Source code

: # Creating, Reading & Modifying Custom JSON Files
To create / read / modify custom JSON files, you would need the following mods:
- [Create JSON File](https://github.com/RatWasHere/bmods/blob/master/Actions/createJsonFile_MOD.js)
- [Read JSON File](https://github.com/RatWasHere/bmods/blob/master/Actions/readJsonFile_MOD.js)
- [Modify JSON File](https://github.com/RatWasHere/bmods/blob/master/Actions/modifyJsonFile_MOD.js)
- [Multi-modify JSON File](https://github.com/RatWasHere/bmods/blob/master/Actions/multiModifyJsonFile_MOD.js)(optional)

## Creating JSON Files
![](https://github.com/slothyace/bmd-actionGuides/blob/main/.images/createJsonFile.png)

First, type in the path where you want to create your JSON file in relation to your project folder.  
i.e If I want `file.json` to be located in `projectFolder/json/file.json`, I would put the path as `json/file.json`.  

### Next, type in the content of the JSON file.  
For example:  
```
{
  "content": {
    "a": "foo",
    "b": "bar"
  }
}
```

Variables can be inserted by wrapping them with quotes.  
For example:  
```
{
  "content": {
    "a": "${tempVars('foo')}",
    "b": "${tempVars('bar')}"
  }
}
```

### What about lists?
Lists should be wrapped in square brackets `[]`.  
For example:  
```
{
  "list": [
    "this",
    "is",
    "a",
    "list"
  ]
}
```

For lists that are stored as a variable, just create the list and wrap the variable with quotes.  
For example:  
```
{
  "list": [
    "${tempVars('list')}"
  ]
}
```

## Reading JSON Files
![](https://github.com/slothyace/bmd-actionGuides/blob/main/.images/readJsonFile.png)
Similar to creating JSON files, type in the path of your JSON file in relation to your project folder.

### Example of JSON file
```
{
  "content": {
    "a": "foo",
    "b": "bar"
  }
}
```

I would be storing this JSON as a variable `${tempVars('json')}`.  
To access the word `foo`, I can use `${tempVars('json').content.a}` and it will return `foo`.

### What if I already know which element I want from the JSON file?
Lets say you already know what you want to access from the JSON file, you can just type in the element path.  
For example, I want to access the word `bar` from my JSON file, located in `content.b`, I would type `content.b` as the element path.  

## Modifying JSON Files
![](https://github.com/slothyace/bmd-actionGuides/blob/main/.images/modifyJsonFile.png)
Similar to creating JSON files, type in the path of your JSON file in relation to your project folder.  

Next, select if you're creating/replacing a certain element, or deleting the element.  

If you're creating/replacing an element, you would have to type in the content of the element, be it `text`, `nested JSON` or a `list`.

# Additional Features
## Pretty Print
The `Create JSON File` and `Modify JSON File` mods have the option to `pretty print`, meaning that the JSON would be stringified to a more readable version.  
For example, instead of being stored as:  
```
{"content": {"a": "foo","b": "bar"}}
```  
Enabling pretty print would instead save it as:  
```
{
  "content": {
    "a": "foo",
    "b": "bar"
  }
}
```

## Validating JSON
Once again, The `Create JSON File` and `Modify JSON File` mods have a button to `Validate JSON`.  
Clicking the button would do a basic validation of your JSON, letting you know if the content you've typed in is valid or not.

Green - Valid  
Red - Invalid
========================
* _What the task requires_
All lines from the one that contains "more readable version." through the end of the material are to be quoted exactly, with both ends included.

* _Problem solution_
The `Create JSON File` and `Modify JSON File` mods have the option to `pretty print`, meaning that the JSON would be stringified to a more readable version.  
For example, instead of being stored as:  
```
{"content": {"a": "foo","b": "bar"}}
```  
Enabling pretty print would instead save it as:  
```
{
  "content": {
    "a": "foo",
    "b": "bar"
  }
}
```

## Validating JSON
Once again, The `Create JSON File` and `Modify JSON File` mods have a button to `Validate JSON`.  
Clicking the button would do a basic validation of your JSON, letting you know if the content you've typed in is valid or not.

Green - Valid  
Red - Invalid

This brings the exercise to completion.